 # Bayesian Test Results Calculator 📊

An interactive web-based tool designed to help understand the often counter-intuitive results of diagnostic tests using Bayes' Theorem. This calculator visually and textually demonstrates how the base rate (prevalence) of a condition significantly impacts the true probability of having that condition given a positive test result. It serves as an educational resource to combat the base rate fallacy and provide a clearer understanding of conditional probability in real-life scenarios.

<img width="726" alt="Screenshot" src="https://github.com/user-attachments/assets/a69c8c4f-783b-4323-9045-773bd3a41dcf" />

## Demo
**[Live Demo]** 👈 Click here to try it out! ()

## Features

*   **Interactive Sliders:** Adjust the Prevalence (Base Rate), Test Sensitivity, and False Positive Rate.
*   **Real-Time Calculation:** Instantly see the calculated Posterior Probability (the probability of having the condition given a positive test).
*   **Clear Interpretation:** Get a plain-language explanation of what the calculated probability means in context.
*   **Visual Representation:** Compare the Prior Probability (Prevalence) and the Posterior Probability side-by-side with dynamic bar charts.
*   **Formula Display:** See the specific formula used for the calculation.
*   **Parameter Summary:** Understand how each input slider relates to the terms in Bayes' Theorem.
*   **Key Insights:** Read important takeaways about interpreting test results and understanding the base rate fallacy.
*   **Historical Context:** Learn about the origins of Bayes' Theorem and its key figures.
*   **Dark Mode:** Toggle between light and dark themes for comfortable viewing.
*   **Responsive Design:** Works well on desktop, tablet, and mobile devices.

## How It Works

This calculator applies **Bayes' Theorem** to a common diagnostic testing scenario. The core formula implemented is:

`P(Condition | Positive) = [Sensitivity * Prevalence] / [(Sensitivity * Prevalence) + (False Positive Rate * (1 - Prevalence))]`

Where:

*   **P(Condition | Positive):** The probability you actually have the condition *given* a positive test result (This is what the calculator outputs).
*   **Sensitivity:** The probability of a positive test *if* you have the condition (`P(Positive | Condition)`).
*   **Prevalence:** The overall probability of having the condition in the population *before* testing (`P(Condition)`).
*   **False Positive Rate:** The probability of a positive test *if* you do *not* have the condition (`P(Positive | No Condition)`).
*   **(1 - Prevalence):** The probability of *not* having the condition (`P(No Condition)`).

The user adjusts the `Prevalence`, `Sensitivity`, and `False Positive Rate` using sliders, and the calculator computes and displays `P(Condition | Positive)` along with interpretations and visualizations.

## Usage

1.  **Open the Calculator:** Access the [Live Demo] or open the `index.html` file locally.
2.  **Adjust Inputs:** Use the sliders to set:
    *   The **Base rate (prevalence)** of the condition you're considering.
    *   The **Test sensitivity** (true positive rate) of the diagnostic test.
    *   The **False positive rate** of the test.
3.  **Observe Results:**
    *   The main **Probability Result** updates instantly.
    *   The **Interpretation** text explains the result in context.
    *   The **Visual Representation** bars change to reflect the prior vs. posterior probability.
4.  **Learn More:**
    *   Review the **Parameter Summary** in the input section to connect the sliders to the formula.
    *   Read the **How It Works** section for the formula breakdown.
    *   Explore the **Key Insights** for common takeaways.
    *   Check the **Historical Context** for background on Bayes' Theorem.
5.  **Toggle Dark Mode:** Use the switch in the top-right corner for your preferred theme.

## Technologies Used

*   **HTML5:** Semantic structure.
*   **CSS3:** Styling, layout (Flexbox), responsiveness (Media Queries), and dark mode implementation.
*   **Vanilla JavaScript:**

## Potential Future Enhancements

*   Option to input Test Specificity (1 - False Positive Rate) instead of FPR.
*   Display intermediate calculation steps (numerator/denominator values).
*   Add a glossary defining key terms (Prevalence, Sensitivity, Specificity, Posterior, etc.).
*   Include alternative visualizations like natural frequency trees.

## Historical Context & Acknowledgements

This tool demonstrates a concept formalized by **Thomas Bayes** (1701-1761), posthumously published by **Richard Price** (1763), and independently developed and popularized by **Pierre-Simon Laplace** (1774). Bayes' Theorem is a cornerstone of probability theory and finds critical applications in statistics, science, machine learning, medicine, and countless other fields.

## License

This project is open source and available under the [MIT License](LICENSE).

### Task to carry out
Please copy out every line of the preceding listing that carries "Works".

### Answer for the task
*   **Responsive Design:** Works well on desktop, tablet, and mobile devices.
## How It Works
    *   Read the **How It Works** section for the formula breakdown.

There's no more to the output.